Little Kerry held his stare, and purely because I was frozen to the spot, held my gaze back at him. Instead of giving off ‘Send help! I am about to faint,’ I must have projected, ‘You’re busted, I’m ringing mum.’
The pause, with both of us locked on each other, felt like it went on for minutes instead of what I think was a solid eight seconds.
Then surprisingly, Little Kerry shrunk (if that was possible). He checked himself and minded his ‘Ps’ and ‘Qs’ for the rest of the meeting, asking me my opinion about what we should do with the birdcage-liner of a magazine. I somehow managed answers with no real authority on the topic, but I am pretty sure it involved women keeping their breasts covered.
What I learned at a young age and in not ideal conditions, was the power of the pause. In making way for stillness, you do a few of things.
First, you allow what is most likely unreasonable or hurtful comments to hang in the air for a bit, naked out on a limb and covering its ugly dangly bits. The moron who hurled them at you can’t take them back and now they must own those comments as they burn into the memory banks of all who heard them.
Second, you get a moment to collect yourself. There is no deadline on when you need to rebut a comment. So, order a coffee, think of a nice whisky, do some online shopping, whatever it takes for you to steady your breath and stay calm.
Third and my personal favourite. At this point the most ridiculous, stupid or unjustifiable thing hasn’t come out of your mouth but someone else’s. Yasss!
I would love to say that I am in control so much that when I have been affronted by someone, I run steps 1 through 3 with precision. It’s number three that I have fallen over by opening my mouth too soon. I prove my own theory each time when I do that.
***Important and serious bit.*** So that I am clear, at no time would I advocate any woman to hold her silence in the case of sexual harassment. This is not what this is. Little Kerry was dealt with in due course but in the way I wanted to manage, not his. (Please watch instructional video below).
We are in a rush now more than ever the experts say. We know we need to take time for ourselves to meditate, sleep, breath deeply and process carbs from the night before. In doing so we can live life more on our own terms. So when confronted unfairly, why not take time then too?

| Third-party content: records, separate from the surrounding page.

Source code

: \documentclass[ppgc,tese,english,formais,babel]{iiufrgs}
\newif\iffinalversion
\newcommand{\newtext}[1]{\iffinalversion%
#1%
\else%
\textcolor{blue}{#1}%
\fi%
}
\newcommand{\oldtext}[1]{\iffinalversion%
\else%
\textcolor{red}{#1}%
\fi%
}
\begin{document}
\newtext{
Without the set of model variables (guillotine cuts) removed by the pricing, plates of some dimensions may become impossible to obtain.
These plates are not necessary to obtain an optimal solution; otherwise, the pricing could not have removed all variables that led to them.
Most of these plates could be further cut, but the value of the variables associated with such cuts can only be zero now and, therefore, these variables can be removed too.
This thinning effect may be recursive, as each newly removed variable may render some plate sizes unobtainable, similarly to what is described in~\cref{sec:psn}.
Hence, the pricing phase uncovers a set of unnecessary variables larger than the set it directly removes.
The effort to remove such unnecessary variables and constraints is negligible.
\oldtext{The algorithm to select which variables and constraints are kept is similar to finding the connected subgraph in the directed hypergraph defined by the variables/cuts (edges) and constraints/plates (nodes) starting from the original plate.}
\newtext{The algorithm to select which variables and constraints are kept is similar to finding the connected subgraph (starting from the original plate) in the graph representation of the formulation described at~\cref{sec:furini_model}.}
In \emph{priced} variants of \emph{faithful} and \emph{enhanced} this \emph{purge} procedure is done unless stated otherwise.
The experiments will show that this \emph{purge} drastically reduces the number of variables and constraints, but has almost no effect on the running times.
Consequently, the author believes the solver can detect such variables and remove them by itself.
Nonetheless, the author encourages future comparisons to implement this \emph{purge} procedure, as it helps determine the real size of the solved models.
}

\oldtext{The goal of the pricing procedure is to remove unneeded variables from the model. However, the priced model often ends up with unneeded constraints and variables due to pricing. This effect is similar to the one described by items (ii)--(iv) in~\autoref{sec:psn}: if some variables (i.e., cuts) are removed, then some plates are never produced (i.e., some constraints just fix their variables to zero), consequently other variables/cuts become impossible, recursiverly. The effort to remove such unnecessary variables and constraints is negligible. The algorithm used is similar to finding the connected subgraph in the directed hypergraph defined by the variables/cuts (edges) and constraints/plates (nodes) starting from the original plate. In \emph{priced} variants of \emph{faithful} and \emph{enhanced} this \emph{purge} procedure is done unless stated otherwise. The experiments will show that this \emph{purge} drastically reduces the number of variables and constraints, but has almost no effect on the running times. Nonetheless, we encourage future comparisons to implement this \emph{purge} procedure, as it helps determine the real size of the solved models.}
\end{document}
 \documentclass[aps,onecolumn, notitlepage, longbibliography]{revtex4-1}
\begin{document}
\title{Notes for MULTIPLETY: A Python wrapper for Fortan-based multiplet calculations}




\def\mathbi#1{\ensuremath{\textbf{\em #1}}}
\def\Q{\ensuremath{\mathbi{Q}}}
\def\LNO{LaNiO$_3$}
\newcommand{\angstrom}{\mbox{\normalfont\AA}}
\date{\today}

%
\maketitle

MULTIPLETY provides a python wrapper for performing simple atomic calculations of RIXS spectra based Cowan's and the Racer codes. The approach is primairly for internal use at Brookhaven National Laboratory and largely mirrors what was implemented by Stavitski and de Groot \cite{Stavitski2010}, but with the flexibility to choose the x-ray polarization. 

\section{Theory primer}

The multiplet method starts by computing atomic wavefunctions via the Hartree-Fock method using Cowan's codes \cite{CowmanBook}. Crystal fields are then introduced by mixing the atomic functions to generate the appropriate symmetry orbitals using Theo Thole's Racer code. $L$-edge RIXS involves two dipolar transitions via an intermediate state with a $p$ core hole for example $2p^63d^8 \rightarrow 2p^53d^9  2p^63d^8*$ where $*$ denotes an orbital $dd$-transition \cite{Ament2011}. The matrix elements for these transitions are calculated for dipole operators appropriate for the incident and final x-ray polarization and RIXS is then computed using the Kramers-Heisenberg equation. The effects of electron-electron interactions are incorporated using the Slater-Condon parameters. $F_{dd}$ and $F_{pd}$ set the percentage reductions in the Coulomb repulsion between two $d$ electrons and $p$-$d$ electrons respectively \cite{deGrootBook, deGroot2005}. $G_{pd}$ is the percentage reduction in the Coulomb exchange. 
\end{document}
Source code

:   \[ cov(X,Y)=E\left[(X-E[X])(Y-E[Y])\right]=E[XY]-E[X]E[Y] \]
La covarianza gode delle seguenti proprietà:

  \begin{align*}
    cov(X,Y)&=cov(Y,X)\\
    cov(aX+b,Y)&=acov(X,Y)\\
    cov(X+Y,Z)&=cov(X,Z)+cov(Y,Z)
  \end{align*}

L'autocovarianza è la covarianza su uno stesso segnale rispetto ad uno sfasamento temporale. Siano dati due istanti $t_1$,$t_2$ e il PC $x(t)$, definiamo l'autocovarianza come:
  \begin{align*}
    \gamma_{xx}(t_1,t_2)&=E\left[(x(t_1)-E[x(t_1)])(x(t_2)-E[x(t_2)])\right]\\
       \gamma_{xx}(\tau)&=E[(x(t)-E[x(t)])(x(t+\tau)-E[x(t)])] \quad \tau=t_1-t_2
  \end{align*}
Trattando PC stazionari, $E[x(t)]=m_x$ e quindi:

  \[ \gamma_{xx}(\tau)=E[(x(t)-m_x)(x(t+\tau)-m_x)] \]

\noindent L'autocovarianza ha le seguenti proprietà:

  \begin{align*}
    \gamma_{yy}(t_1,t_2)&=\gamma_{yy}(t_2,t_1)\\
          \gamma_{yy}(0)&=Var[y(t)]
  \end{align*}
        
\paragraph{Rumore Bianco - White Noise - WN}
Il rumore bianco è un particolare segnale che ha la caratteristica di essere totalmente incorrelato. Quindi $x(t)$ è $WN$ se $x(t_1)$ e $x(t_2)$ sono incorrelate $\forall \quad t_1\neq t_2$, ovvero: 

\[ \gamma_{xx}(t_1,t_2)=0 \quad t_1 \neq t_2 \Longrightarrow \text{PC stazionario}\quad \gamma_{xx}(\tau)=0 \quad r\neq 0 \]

I have developed a good poker face over the years. On the outside I may give the disapproving librarian look while inside I am having a sook, ‘why are you being mean to me?’. But that’s what loving friends and family are for. After the pause and any subsequent words, emails, threats or reconciliations you get to retreat to your safe places where they gather you up in caring arms and you get to say the things you would really love to. For example,
‘Little Kerry. You pointless, pathetic excuse for a man of no significant height, there are those of us who choose intelligence, wit and hard work to see out our working day, so if it it’s okay by you I will keep my body parts covered while you sit back and play with yours.’